Énergique, inventif, drôle, vif, déterminé, perspicace, la liste de qualificatifs pourrait s'allonger encore parce qu'on ne peut résumer Éric Salvail en quelques mots.

Enfant déjà, il savait qu'il ferait de la télévision, il a saisi toutes les occasions d'y arriver, s'est improvisé animateur de foules, chroniqueur, coanimateur, puis un jour, enfin, animateur. Ce jour-là, il avait décroché le pactole.

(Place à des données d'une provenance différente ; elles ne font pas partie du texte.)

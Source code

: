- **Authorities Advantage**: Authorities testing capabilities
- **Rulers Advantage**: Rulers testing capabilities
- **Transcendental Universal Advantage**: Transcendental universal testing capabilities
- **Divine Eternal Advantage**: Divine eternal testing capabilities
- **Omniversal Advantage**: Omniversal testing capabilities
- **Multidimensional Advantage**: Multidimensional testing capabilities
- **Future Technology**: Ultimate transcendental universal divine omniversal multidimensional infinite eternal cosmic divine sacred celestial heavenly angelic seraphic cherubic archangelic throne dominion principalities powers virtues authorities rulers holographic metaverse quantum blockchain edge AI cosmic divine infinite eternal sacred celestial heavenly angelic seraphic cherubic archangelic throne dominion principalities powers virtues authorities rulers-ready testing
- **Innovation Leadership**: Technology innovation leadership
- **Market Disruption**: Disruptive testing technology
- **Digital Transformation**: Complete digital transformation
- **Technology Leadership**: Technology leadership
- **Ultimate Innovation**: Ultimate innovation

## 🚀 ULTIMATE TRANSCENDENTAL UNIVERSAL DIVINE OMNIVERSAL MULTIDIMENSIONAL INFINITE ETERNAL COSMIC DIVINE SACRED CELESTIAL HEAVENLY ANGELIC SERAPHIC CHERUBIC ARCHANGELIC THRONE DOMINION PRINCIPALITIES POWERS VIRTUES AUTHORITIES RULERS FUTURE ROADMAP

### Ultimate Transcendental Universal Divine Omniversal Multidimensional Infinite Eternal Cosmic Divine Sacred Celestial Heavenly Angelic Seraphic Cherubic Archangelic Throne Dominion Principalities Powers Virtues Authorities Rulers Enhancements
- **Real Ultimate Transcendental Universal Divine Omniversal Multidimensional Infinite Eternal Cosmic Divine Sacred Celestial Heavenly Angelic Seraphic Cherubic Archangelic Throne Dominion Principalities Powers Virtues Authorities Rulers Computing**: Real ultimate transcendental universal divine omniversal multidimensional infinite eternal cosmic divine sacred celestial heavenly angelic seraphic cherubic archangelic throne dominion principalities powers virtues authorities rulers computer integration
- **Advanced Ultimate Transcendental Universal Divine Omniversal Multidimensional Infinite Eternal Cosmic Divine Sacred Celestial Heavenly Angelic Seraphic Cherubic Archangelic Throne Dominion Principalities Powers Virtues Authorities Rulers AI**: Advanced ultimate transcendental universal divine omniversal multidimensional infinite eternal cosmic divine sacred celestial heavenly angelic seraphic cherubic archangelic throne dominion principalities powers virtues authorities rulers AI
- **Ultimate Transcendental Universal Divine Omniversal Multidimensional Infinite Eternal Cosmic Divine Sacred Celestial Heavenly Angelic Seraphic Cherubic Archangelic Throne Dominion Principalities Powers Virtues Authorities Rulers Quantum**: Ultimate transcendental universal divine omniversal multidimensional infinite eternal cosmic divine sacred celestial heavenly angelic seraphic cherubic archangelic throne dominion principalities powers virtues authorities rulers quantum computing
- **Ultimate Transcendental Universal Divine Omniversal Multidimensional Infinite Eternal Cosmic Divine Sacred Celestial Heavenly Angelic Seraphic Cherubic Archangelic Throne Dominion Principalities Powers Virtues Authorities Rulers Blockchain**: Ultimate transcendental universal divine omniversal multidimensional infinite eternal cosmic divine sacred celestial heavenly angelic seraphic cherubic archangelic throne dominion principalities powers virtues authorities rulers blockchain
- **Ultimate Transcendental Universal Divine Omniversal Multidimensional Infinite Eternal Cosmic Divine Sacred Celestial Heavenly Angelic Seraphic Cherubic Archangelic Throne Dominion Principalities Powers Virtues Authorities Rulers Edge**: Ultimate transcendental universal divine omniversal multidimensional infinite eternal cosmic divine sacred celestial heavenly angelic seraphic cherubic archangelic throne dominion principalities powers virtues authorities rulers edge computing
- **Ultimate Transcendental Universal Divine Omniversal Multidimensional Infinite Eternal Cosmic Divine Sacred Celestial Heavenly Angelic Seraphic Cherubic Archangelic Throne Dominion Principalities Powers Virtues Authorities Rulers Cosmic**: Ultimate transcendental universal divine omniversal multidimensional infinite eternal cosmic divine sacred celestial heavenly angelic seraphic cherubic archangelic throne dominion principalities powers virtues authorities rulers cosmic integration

Et depuis, il est toujours sur la trajectoire d'une supernova. Pour son métier, il est prêt à tout, même à empiéter sur sa vie privée, afin d'être à la hauteur de ses propres attentes. Il a su convaincre Julie Snyder, à l'époque de L'enfer, c'est nous autres, de l'utilité d'un animateur de foules, puis Danielle Ouimet, animatrice de Bla Bla Bla qui se cherchait un chroniqueur, qu'il était son homme.

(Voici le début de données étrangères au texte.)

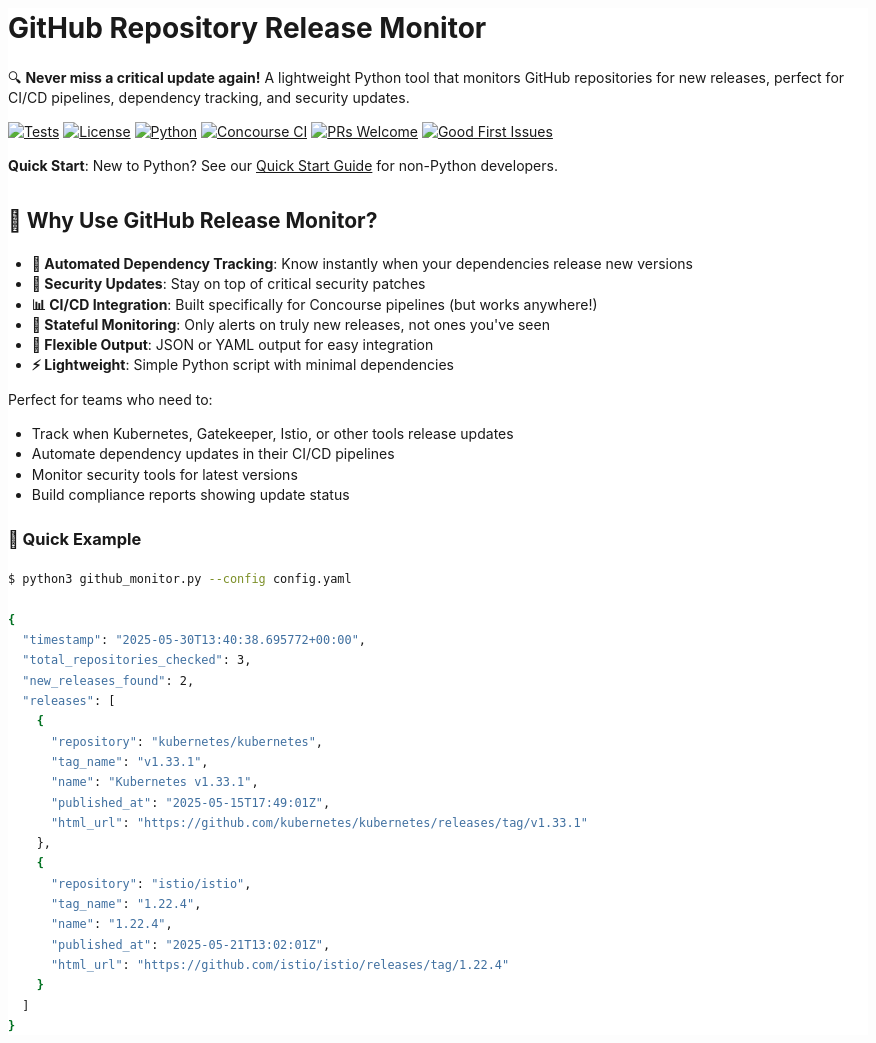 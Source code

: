 # GitHub Repository Release Monitor

🔍 **Never miss a critical update again!** A lightweight Python tool that monitors GitHub repositories for new releases, perfect for CI/CD pipelines, dependency tracking, and security updates.

[![Tests](https://github.com/malston/release-monitor/actions/workflows/test.yml/badge.svg)](https://github.com/malston/release-monitor/actions/workflows/test.yml)
[![License](https://img.shields.io/badge/license-MIT-blue.svg)](LICENSE)
[![Python](https://img.shields.io/badge/python-3.8+-green.svg)](https://www.python.org)
[![Concourse CI](https://img.shields.io/badge/works%20with-Concourse%20CI-blue)](https://concourse-ci.org)
[![PRs Welcome](https://img.shields.io/badge/PRs-welcome-brightgreen.svg)](CONTRIBUTING.md)
[![Good First Issues](https://img.shields.io/github/issues/malston/release-monitor/good%20first%20issue)](https://github.com/malston/release-monitor/issues?q=is%3Aissue+is%3Aopen+label%3A%22good+first+issue%22)

**Quick Start**: New to Python? See our [Quick Start Guide](QUICK_START.md) for non-Python developers.

## 🚀 Why Use GitHub Release Monitor?

- **🔄 Automated Dependency Tracking**: Know instantly when your dependencies release new versions
- **🔐 Security Updates**: Stay on top of critical security patches
- **📊 CI/CD Integration**: Built specifically for Concourse pipelines (but works anywhere!)
- **💾 Stateful Monitoring**: Only alerts on truly new releases, not ones you've seen
- **🎯 Flexible Output**: JSON or YAML output for easy integration
- **⚡ Lightweight**: Simple Python script with minimal dependencies

Perfect for teams who need to:

- Track when Kubernetes, Gatekeeper, Istio, or other tools release updates
- Automate dependency updates in their CI/CD pipelines  
- Monitor security tools for latest versions
- Build compliance reports showing update status

### 📸 Quick Example

```bash
$ python3 github_monitor.py --config config.yaml

{
  "timestamp": "2025-05-30T13:40:38.695772+00:00",
  "total_repositories_checked": 3,
  "new_releases_found": 2,
  "releases": [
    {
      "repository": "kubernetes/kubernetes",
      "tag_name": "v1.33.1",
      "name": "Kubernetes v1.33.1",
      "published_at": "2025-05-15T17:49:01Z",
      "html_url": "https://github.com/kubernetes/kubernetes/releases/tag/v1.33.1"
    },
    {
      "repository": "istio/istio", 
      "tag_name": "1.22.4",
      "name": "1.22.4",
      "published_at": "2025-05-21T13:02:01Z",
      "html_url": "https://github.com/istio/istio/releases/tag/1.22.4"
    }
  ]
}
```
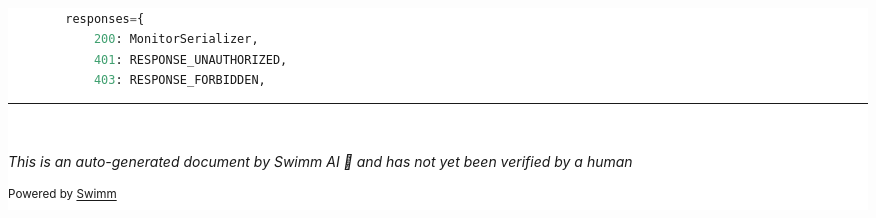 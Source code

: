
 ```python
        responses={
            200: MonitorSerializer,
            401: RESPONSE_UNAUTHORIZED,
            403: RESPONSE_FORBIDDEN,
```

---

</SwmSnippet>

&nbsp;

*This is an auto-generated document by Swimm AI 🌊 and has not yet been verified by a human*

<SwmMeta version="3.0.0" repo-id="Z2l0aHViJTNBJTNBc2VudHJ5LWRlbW8tMSUzQSUzQVN3aW1tLURlbW8=" repo-name="sentry-demo-1" doc-type="overview"><sup>Powered by [Swimm](/)</sup></SwmMeta>

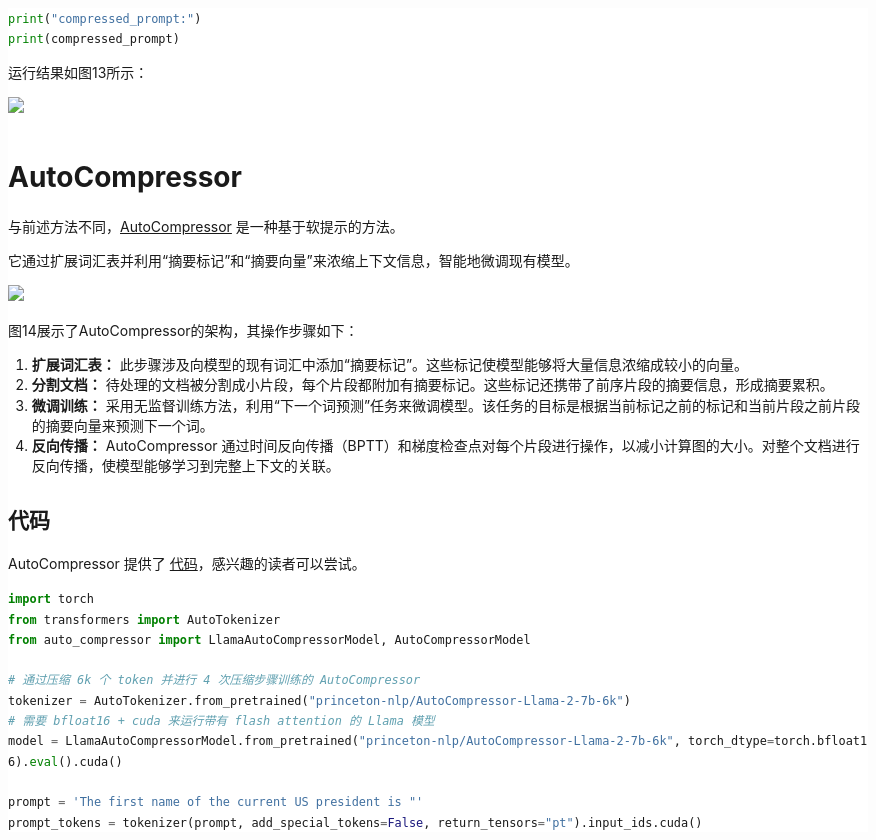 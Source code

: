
 ```python
print("compressed_prompt:")
print(compressed_prompt)
```
运行结果如图13所示：

![](https://cdn-images-1.readmedium.com/v2/resize:fit:800/1*IOq6MyzWNxnRHc96uSbrmg.png)

# AutoCompressor

与前述方法不同，[AutoCompressor](https://arxiv.org/pdf/2305.14788.pdf) 是一种基于软提示的方法。

它通过扩展词汇表并利用“摘要标记”和“摘要向量”来浓缩上下文信息，智能地微调现有模型。

![](https://cdn-images-1.readmedium.com/v2/resize:fit:800/1*DpoasvCpdAi1gcYpgIVnJg.png)

图14展示了AutoCompressor的架构，其操作步骤如下：

1. **扩展词汇表：** 此步骤涉及向模型的现有词汇中添加“摘要标记”。这些标记使模型能够将大量信息浓缩成较小的向量。
2. **分割文档：** 待处理的文档被分割成小片段，每个片段都附加有摘要标记。这些标记还携带了前序片段的摘要信息，形成摘要累积。
3. **微调训练：** 采用无监督训练方法，利用“下一个词预测”任务来微调模型。该任务的目标是根据当前标记之前的标记和当前片段之前片段的摘要向量来预测下一个词。
4. **反向传播：** AutoCompressor 通过时间反向传播（BPTT）和梯度检查点对每个片段进行操作，以减小计算图的大小。对整个文档进行反向传播，使模型能够学习到完整上下文的关联。

## 代码

AutoCompressor 提供了 [代码](https://github.com/princeton-nlp/AutoCompressors)，感兴趣的读者可以尝试。

```python
import torch
from transformers import AutoTokenizer
from auto_compressor import LlamaAutoCompressorModel, AutoCompressorModel

# 通过压缩 6k 个 token 并进行 4 次压缩步骤训练的 AutoCompressor
tokenizer = AutoTokenizer.from_pretrained("princeton-nlp/AutoCompressor-Llama-2-7b-6k")
# 需要 bfloat16 + cuda 来运行带有 flash attention 的 Llama 模型
model = LlamaAutoCompressorModel.from_pretrained("princeton-nlp/AutoCompressor-Llama-2-7b-6k", torch_dtype=torch.bfloat16).eval().cuda()

prompt = 'The first name of the current US president is "'
prompt_tokens = tokenizer(prompt, add_special_tokens=False, return_tensors="pt").input_ids.cuda()

```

Toutes ces «intrusions» auprès des professionnels auront été sa façon de faire ses classes pratiques. Mais au-delà de son diplôme en communication et de ses expériences télévisuelles, Éric Salvail possède l'indispensable atout: il aime le monde et on le lui rend bien.

Ainsi, notre ami qui a bien intégré la consigne «Prière de ne pas ennuyer le téléspectateur», a délaissé TVA pour V où il a tout l'espace requis pour déployer différentes facettes de ses aptitudes. On ne sera pas surpris de le retrouver, un jour, à Radio-Canada. Au mitan de sa vie, sa passion du métier ne connaît toujours pas de limites. Les Grandes Entrevues ce samedi, 21h, à ARTV.

Se libérer de l'emprise d'un gourou

Dans les années 1970, le pasteur Jim Jones a fondé la secte «Temple du peuple» où il voulait réunir une société interraciale sans racisme. Par centaines, bien des adeptes ont cru à cet ambitieux projet. Ils ne se doutaient pas jusqu'où les mènerait la vision du mégalomane.

Porté par une psychose de plus en plus envahissante, Jones est devenu tyrannique, manipulateur. «Je suis votre dieu», proclamait-il, mais il était devenu diabolique et les membres subissaient menaces, humiliations, sévices, sans oser protester. Sentant que son règne atteignait ses limites et que la police procèderait à son arrestation, il a entraîné ses fidèles dans la mort. En novembre 1978, près d'un millier de personnes sont décédées.

À Investigation, le vendredi 12 février, 20h, Une vie après la secte - Temple du peuple donne la parole à Leslie Wagner-Wilson, qui a survécu à cette tragédie, de même qu'à Susan Justice, rescapée de la Famille internationale, créée par David Berg en 1968, qui utilisait la secte pour institutionnaliser la pédophilie.

Moments forts dans la vie de Marie-Mai!

Pour inaugurer la nouvelle série d'Accès illimité, Anouk Meunier et Jean-Philippe Dion ont suivi Marie-Mai qui, malgré de grands bouleversements dans sa vie privée, entreprenait de présenter au théâtre St-Denis, à la fin de 2015, 22 concerts en 25 jours, véritable tour de force pour la jeune chanteuse.

On partage donc les multiples émotions qui surgissent au fil des spectacles pour une Marie-Mai toujours si reconnaissante envers le public très enthousiaste et fidèle depuis ses débuts. À TVA, ce dimanche, 21h30.